Document images with source code:
Segment Open

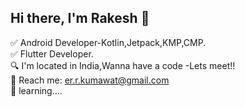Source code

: ## Hi there, I'm Rakesh 👋

✅ Android Developer-Kotlin,Jetpack,KMP,CMP.<br/>
✅ Flutter Developer.<br/>
🔍 I'm located in India,Wanna have a code -Lets meet!!<br/>
💬 Reach me: er.r.kumawat@gmail.com<br/>
🌱 learning....
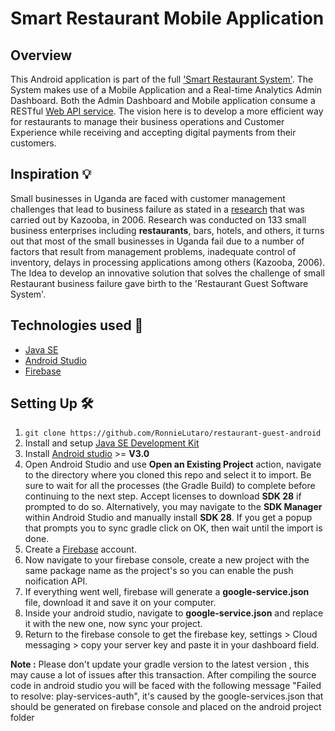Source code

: # Smart Restaurant Mobile Application
## Overview
This Android application is part of the full ['Smart Restaurant System'](https://github.com/users/RonnieLutaro/projects/5). The System makes use of a Mobile Application and a Real-time Analytics Admin Dashboard. Both the Admin Dashboard and Mobile application consume a RESTful [Web API service](https://github.com/RonnieLutaro/smart-restaurant-web-API). The vision here is to develop a more efficient way for restaurants to manage their business operations and Customer Experience while receiving and accepting digital payments from their customers.

## Inspiration 💡
Small businesses in Uganda are faced with customer management challenges that lead to business failure as stated in a [research](https://www.researchgate.net/publication/291863118_Causes_of_small_business_failure_in_Uganda_A_case_study_from_Bushenyi_and_Mbarara_towns) that was carried out by Kazooba, in 2006.
Research was conducted on 133 small business enterprises including **restaurants**, bars, hotels, and others, it turns out that most of the small businesses in Uganda fail due to a number of factors that result from management problems, inadequate control of inventory, delays in processing applications among others (Kazooba, 2006). The Idea to develop an innovative solution that solves the challenge of small Restaurant business failure gave birth to the 'Restaurant Guest Software System'. 

## Technologies used 🚀
* [Java SE](https://www.oracle.com/java/technologies/javase-downloads.html) 
* [Android Studio](https://developer.android.com/studio)
* [Firebase](https://firebase.google.com/)

## Setting Up 🛠

1. `git clone https://github.com/RonnieLutaro/restaurant-guest-android`
2. Install and setup [Java SE Development Kit](https://www.oracle.com/java/technologies/javase-downloads.html) 
3. Install [Android studio](https://developer.android.com/studio/index.html) >= **V3.0**
4. Open Android Studio and use **Open an Existing Project** action, navigate to the directory where you cloned this repo and select it to import. Be sure to wait for all the processes (the Gradle Build) to complete before continuing to the next step. Accept licenses to download **SDK 28** if prompted to do so. Alternatively, you may navigate to the **SDK Manager** within Android Studio and manually install **SDK 28**. If you get a popup that prompts you to sync gradle click on OK, then wait until the import is done.
5. Create a [Firebase](https://firebase.google.com/) account.
6. Now navigate to your firebase console, create a new project with the same package name as the project's so you can enable the push noification API.
7. If everything went well, firebase will generate a **google-service.json** file, download it and save it on your computer.
8. Inside your android studio, navigate to **google-service.json** and replace it with the new one, now sync your project.
9. Return to the firebase console to get the firebase key, settings > Cloud messaging > copy your server key and paste it in your dashboard field.

**Note :**
Please don't update your gradle version to the latest version , this may cause a lot of issues after this transaction. After compiling the source code in android studio you will be faced with the following message "Failed to resolve: play-services-auth", it's caused by the google-services.json that should be generated on firebase console and placed on the android project folder
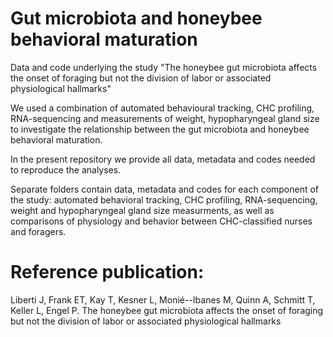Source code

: # Gut microbiota and honeybee behavioral maturation
Data and code underlying the study "The honeybee gut microbiota affects the onset of foraging but not the division of labor or associated physiological hallmarks"

We used a combination of automated behavioural tracking, CHC profiling, RNA-sequencing and measurements of weight, hypopharyngeal gland size to investigate the relationship between the gut microbiota and honeybee behavioral maturation. <br />

In the present repository we provide all data, metadata and codes needed to reproduce the analyses. 

Separate folders contain data, metadata and codes for each component of the study: automated behavioral tracking, CHC profiling, RNA-sequencing, weight and hypopharyngeal gland size measurments, as well as comparisons of physiology and behavior between CHC-classified nurses and foragers.

# Reference publication:
Liberti J, Frank ET, Kay T, Kesner L, Monié--Ibanes M, Quinn A, Schmitt T, Keller L, Engel P. The honeybee gut microbiota affects the onset of foraging but not the division of labor
or associated physiological hallmarks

Segment Closed

Go over the entries above and say how many lines hold the string "associated", with no other text.

* **RESPONSE**:
2